→ **About this task**: Only the lines below from the one containing "### 1. Anonymize Images" to the one containing "- **Demo Video**" should be repeated, both included and unchanged.

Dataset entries
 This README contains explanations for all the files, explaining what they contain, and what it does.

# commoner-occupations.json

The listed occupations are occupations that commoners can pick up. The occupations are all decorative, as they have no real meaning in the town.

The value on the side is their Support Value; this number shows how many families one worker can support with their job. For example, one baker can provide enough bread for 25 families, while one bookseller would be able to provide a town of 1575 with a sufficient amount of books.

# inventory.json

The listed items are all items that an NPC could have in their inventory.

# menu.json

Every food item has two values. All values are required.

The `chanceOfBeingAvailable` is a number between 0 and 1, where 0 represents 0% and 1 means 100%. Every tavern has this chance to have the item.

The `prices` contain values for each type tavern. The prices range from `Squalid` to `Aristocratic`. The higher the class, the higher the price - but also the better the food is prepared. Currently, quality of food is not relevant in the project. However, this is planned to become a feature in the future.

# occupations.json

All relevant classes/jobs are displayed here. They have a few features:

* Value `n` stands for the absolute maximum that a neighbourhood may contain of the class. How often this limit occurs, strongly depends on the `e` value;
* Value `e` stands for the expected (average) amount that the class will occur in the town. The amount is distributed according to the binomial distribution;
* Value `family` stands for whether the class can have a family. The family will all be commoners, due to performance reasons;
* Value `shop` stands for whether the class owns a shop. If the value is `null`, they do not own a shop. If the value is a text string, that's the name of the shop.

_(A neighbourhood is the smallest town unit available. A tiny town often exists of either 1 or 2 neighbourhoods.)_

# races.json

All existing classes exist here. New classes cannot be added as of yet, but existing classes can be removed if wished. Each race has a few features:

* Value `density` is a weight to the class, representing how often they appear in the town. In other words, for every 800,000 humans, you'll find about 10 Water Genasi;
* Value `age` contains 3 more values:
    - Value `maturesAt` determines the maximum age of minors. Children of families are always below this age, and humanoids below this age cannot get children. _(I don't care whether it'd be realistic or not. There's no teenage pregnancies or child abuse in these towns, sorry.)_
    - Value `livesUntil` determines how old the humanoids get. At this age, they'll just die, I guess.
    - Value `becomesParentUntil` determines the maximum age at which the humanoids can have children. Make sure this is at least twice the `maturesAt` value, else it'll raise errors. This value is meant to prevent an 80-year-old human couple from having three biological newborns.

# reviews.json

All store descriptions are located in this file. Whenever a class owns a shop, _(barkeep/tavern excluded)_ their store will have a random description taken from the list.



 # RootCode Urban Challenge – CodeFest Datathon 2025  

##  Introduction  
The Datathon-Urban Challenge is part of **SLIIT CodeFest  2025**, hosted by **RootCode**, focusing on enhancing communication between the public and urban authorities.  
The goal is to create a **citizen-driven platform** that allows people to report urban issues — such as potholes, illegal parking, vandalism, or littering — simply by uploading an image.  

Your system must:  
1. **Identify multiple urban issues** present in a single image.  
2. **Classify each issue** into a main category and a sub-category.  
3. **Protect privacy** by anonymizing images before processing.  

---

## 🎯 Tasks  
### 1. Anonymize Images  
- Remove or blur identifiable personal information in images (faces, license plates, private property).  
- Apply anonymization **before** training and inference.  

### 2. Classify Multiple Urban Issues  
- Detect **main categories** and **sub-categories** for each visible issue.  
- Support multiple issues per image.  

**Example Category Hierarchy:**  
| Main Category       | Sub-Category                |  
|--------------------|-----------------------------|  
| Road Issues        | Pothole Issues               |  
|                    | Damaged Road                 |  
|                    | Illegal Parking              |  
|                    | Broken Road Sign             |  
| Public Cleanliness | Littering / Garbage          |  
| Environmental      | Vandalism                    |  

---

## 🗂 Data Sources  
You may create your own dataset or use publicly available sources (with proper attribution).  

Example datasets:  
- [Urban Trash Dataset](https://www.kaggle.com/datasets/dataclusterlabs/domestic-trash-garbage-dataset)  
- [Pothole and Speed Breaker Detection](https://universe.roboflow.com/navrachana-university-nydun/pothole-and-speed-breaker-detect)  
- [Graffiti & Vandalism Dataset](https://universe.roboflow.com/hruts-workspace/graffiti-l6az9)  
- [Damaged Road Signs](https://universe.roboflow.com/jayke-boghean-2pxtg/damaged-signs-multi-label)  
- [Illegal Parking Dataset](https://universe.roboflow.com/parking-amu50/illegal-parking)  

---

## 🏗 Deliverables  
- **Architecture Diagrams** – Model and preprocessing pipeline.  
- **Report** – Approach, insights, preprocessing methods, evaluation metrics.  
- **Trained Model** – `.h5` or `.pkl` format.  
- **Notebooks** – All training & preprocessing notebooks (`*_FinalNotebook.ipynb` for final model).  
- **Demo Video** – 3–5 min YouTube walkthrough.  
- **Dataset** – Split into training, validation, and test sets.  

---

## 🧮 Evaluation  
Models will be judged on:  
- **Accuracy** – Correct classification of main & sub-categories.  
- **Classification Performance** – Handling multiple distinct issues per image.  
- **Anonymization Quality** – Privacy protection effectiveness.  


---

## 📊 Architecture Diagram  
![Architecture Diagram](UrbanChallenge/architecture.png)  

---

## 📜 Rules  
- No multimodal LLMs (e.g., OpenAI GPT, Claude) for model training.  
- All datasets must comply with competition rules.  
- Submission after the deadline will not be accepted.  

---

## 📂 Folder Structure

→ **Answer space**:
### 1. Anonymize Images  
- Remove or blur identifiable personal information in images (faces, license plates, private property).  
- Apply anonymization **before** training and inference.  

### 2. Classify Multiple Urban Issues  
- Detect **main categories** and **sub-categories** for each visible issue.  
- Support multiple issues per image.  

**Example Category Hierarchy:**  
| Main Category       | Sub-Category                |  
|--------------------|-----------------------------|  
| Road Issues        | Pothole Issues               |  
|                    | Damaged Road                 |  
|                    | Illegal Parking              |  
|                    | Broken Road Sign             |  
| Public Cleanliness | Littering / Garbage          |  
| Environmental      | Vandalism                    |  

---

## 🗂 Data Sources  
You may create your own dataset or use publicly available sources (with proper attribution).  

Example datasets:  
- [Urban Trash Dataset](https://www.kaggle.com/datasets/dataclusterlabs/domestic-trash-garbage-dataset)  
- [Pothole and Speed Breaker Detection](https://universe.roboflow.com/navrachana-university-nydun/pothole-and-speed-breaker-detect)  
- [Graffiti & Vandalism Dataset](https://universe.roboflow.com/hruts-workspace/graffiti-l6az9)  
- [Damaged Road Signs](https://universe.roboflow.com/jayke-boghean-2pxtg/damaged-signs-multi-label)  
- [Illegal Parking Dataset](https://universe.roboflow.com/parking-amu50/illegal-parking)  

---

## 🏗 Deliverables  
- **Architecture Diagrams** – Model and preprocessing pipeline.  
- **Report** – Approach, insights, preprocessing methods, evaluation metrics.  
- **Trained Model** – `.h5` or `.pkl` format.  
- **Notebooks** – All training & preprocessing notebooks (`*_FinalNotebook.ipynb` for final model).  
- **Demo Video** – 3–5 min YouTube walkthrough.  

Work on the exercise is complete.